Question

Pressure of 1 g of an ideal gas A at ${27}^{\circ }C$ is found to be 2 bar. When 2 g of another ideal gas B is introduced in the same flask at same temperature the pressure becomes 3 bar.
Find a relationship between their molecular masses.

Answer 1

For ideal gas A, the ideal gas equation is given by,
$p_{A}V=n_{A}RT\dots \left(i\right)$
Where, $p_A$ and $n_A$ represent the pressure and number of moles of gas A.

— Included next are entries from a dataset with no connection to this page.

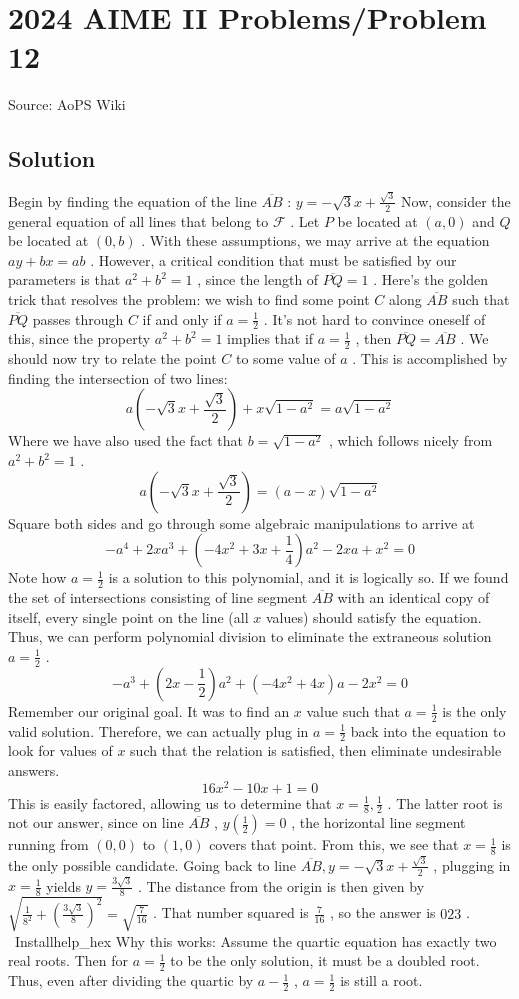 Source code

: \documentclass[12pt]{article}
\begin{document}
\section*{{2024 AIME II Problems/Problem 12}}
Source: AoPS Wiki

\subsection*{Solution}
Begin by finding the equation of the line $\overline{AB}$ : $y= -\sqrt{3}x+\frac{\sqrt{3}}{2}$ Now, consider the general equation of all lines that belong to $\mathcal{F}$ . Let $P$ be located at $(a,0)$ and $Q$ be located at $(0,b)$ . With these assumptions, we may arrive at the equation $ay +bx =ab$ . However, a critical condition that must be satisfied by our parameters is that $a^2+b^2=1$ , since the length of $\overline{PQ}=1$ . Here's the golden trick that resolves the problem: we wish to find some point $C$ along $\overline{AB}$ such that $\overline{PQ}$ passes through $C$ if and only if $a=\frac{1}{2}$ . It's not hard to convince oneself of this, since the property $a^2+b^2=1$ implies that if $a=\frac{1}{2}$ , then $\overline{PQ}=\overline{AB}$ . We should now try to relate the point $C$ to some value of $a$ . This is accomplished by finding the intersection of two lines: \[ a\left(-\sqrt{3}x +\frac{\sqrt{3}}{2}\right) + x\sqrt{1-a^2} = a\sqrt{1-a^2} \] Where we have also used the fact that $b=\sqrt{1-a^2}$ , which follows nicely from $a^2+b^2 =1$ . \[ a\left(-\sqrt{3}x +\frac{\sqrt{3}}{2}\right) = (a-x)\sqrt{1-a^2} \] Square both sides and go through some algebraic manipulations to arrive at \[ -a^4 +2xa^3+\left(-4x^2+3x+\frac{1}{4}\right)a^2-2xa+x^2=0 \] Note how $a=\frac{1}{2}$ is a solution to this polynomial, and it is logically so. If we found the set of intersections consisting of line segment $\overline{AB}$ with an identical copy of itself, every single point on the line (all $x$ values) should satisfy the equation. Thus, we can perform polynomial division to eliminate the extraneous solution $a=\frac{1}{2}$ . \[ -a^3 + \left(2x-\frac{1}{2}\right)a^2+(-4x^2+4x)a-2x^2=0 \] Remember our original goal. It was to find an $x$ value such that $a=\frac{1}{2}$ is the only valid solution. Therefore, we can actually plug in $a=\frac{1}{2}$ back into the equation to look for values of $x$ such that the relation is satisfied, then eliminate undesirable answers. \[ 16x^2-10x+1=0 \] This is easily factored, allowing us to determine that $x=\frac{1}{8},\frac{1}{2}$ . The latter root is not our answer, since on line $\overline{AB}$ , $y\left(\frac{1}{2}\right)=0$ , the horizontal line segment running from $(0,0)$ to $(1,0)$ covers that point. From this, we see that $x=\frac{1}{8}$ is the only possible candidate. Going back to line $\overline{AB}, y= -\sqrt{3}x+\frac{\sqrt{3}}{2}$ , plugging in $x=\frac{1}{8}$ yields $y=\frac{3\sqrt{3}}{8}$ . The distance from the origin is then given by $\sqrt{\frac{1}{8^2}+\left(\frac{3\sqrt{3}}{8}\right)^2} =\sqrt{\frac{7}{16}}$ . That number squared is $\frac{7}{16}$ , so the answer is $\boxed{023}$ . ~Installhelp_hex Why this works: Assume the quartic equation has exactly two real roots. Then for $a=\frac{1}{2}$ to be the only solution, it must be a doubled root. Thus, even after dividing the quartic by $a-\frac{1}{2}$ , $a=\frac{1}{2}$ is still a root.
\end{document}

For ideal gas B, the ideal gas equation is given by,
$p_{B}V=n_{B}RT\dots \left(ii\right)$
Where, $p_B$ and $n_B$ represent the pressure and number of moles of gas B.
[V and T are constants for gases A and B]

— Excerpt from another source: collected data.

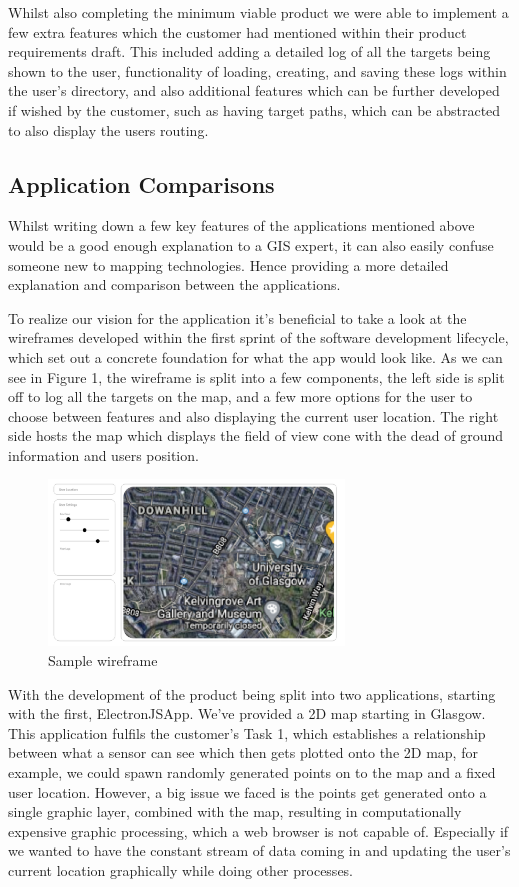 \documentclass{l3proj}
\begin{document}
Whilst also completing the minimum viable product we were able to implement a few extra features which the customer had mentioned within their product requirements draft. This included adding a detailed log of all the targets being shown to the user, functionality of loading, creating, and saving these logs within the user's directory, and also additional features which can be further developed if wished by the customer, such as having target paths, which can be abstracted to also display the users routing.

\subsection{Application Comparisons}

Whilst writing down a few key features of the applications mentioned above would be a good enough explanation to a GIS expert, it can also easily confuse someone new to mapping technologies. Hence providing a more detailed explanation and comparison between the applications.

To realize our vision for the application it's beneficial to take a look at the wireframes developed within the first sprint of the software development lifecycle, which set out a concrete foundation for what the app would look like. As we can see in Figure 1, the wireframe is split into a few components, the left side is split off to log all the targets on the map, and a few more options for the user to choose between features and also displaying the current user location. The right side hosts the map which displays the field of view cone with the dead of ground information and users position.

\begin{figure}[!h]
    \caption{Sample wireframe}
    \centering
    \includegraphics[width=0.7\textwidth]{wireframe.jpg}
\end{figure}

With the development of the product being split into two applications, starting with the first, ElectronJSApp. We've provided a 2D map starting in Glasgow. This application fulfils the customer's Task 1, which establishes a relationship between what a sensor can see which then gets plotted onto the 2D map, for example, we could spawn randomly generated points on to the map and a fixed user location. However, a big issue we faced is the points get generated onto a single graphic layer, combined with the map, resulting in computationally expensive graphic processing, which a web browser is not capable of. Especially if we wanted to have the constant stream of data coming in and updating the user's current location graphically while doing other processes. 
\end{document}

From equation (i), we have
$p_{A}V=\frac{m_A}{M_A}RT\Rightarrow \frac{p_A{M}_A}{m_A}=\frac{RT}{V}\dots \left(iii\right)$
From equation (ii), we have
$p_{B}V=\frac{m_B}{M_B}RT\Rightarrow \frac{p_B{M}_B}{m_B}=\frac{RT}{V}\dots \left(iv\right)$
Where, $M_A$ and $M_B$ are the molecular masses of gases A and B respectively.

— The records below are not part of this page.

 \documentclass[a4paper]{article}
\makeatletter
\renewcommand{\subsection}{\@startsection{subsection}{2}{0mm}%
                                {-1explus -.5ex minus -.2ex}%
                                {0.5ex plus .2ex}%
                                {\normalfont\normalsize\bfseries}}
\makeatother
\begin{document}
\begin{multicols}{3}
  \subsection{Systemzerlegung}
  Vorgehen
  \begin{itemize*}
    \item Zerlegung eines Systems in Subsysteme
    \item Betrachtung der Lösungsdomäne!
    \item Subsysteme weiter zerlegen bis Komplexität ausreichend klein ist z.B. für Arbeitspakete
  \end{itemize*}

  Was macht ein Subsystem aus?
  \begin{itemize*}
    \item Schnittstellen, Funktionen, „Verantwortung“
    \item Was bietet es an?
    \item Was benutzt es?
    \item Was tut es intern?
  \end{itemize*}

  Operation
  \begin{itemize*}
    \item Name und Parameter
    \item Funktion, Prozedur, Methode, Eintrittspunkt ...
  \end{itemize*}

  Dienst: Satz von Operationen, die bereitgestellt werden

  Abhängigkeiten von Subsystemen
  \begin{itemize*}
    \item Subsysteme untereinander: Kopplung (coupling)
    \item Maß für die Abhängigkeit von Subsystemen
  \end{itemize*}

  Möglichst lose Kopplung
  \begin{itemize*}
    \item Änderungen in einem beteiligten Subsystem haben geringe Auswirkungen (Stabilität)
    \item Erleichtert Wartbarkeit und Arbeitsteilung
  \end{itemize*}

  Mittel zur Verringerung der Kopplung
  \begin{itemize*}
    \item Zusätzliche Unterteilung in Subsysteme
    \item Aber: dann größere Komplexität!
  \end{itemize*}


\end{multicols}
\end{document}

Now, from equations (iii) and (iv), we have
$\frac{p_A{M}_A}{m_A}=\frac{p_B{M}_B}{m_b}\dots \left(v\right)$
Given,
$m_A=1g{p}_A=2bar{m}_B=2g{p}_B=(3-2)=1bar$
(Since total pressure is 3 bar)
Substituting these values in equation (v), we have
$\frac{2\times M_A}{1}=\frac{1\times M_B}{2}\Rightarrow 4M_A=M_B$
Thus, a relationship between the molecular masses of A and B is given by
$4M_A=M_B$

The molecular mass of B is four times of molecular mass of A.